Portrait of the Artist's Wife (Lucrezia di Baccio del Fede) (1514, 73x56cm) _
Madonna and Child with the Young Saint John (1518, 154x101cm) _ One is struck by the extraordinary originality of this composition, constructed on an X-shaped scheme which may be discerned beneath the violent emotional expressiveness of the three protagonists. The Madonna's sweet face is shadowed by the soft chiaroscuro that also gives depth and body to the colors. She is seated on the ground, like the traditional madonna of Humility, filling the space diagonally. In a dramatically unstable pose between her knees, a Child Jesus with an elongated body transforms the jocular movements of a putto into a tragic contortion of the limbs and of the smile, in the awareness of his destiny which is matched by a range of colors unusually cold for Andrea, based on subtle relations between grey and violet. Andrea del Sarto painted this large Madonna for the Florentine businessman Giovanni Gaddi.
Madonna and Child with Saints Catherine, Elisabeth and John the Baptist (1519, 102x80cm) _ One of the typical works of the artist's mature period. Saint Catherine is the portrait of Lucrezia, the wife of the artist.
Christ the Redeemer (47x27cm) _ At the SS. Annunziata is the door of the tabernacle representing Christ the Redeemer, which is still in its original place, on the altar of the first chapel on the left.
Stories of Joseph #1 (1520, 98x135cm) _ This is one of the two paintings commissioned by Pier Francesco Borgherini. In this picture there are depicted the following episodes of the Bible, beginning from the left: Joseph interprets the dreams of his father Jacob; Jacob and Rachel order Joseph to join his brothers; further on, Joseph journeying towards his brothers; the brothers let down Joseph into the well; one of the brothers shows Jacob the blood-stained garments of Joseph, who, he says, is dead.
Stories of Joseph #2 (1520, 98x135cm) _ This is one of the two paintings commissioned by Pier Francesco Borgherini.
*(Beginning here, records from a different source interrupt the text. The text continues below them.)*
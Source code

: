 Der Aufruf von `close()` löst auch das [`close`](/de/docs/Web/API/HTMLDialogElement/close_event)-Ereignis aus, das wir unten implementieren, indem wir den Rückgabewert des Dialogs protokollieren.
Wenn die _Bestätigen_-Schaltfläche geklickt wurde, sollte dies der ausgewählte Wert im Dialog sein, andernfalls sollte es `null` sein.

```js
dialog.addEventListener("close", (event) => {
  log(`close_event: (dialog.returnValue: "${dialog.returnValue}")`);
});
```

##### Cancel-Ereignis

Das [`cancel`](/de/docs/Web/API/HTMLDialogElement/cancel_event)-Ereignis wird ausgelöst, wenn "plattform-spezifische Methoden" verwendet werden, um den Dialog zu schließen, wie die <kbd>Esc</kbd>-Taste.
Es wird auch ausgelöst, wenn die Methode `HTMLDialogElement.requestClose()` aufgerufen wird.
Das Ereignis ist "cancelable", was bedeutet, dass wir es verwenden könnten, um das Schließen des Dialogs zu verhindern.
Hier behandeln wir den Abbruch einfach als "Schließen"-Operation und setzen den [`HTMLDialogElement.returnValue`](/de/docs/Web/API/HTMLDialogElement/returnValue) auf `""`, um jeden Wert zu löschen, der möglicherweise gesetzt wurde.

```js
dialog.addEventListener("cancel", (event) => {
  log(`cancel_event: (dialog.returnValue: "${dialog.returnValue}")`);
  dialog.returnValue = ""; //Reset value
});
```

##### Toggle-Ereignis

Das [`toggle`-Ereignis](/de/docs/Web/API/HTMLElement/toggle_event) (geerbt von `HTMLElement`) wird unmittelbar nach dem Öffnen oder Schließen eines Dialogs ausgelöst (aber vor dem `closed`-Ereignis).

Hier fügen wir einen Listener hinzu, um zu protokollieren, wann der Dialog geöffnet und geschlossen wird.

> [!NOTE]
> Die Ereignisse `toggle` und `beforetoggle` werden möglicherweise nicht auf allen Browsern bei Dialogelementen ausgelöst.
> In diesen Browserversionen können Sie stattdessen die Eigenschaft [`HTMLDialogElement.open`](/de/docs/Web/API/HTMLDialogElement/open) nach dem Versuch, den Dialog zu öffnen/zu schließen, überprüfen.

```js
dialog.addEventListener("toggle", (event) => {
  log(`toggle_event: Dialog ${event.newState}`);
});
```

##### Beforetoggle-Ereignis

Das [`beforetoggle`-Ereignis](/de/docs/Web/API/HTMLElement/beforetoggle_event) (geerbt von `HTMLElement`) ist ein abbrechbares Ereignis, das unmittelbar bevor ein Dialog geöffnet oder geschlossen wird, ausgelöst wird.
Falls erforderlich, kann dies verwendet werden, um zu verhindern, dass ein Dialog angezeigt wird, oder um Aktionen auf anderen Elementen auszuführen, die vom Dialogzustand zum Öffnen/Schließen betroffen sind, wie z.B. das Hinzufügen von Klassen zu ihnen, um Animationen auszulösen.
The episodes here represented are, beginning from the left: Pharaoh under his tent has the dreams of the full and empty ears of corn and of the fat and lean cattle; Joseph receives the golden collar which the Pharaoh gives him in gratitude for the interpretation of the dreams (he explains them on the right before the palace on the short flights of steps); in the background on the staircase Joseph is seen being carried off as a prisoner.
Lamentation over Christ (1520, 99x120cm) _ This picture was probably painted (along with a lost Nativity) for the Prior of the SS. Annunziata. The involvement of the onlooker is a pressing feature of this Lamentation, in which "close-up" is exploited to the full with great theatrical effect. The entire space (which has, however, been cut down along the sides from its original size) is filled by the compact group with the Madonna in the middle, upright in contrast to the lifeless body of Christ, and the two angels with their studied and opposed features. The emotion communicated is of an absolutely direct intensity.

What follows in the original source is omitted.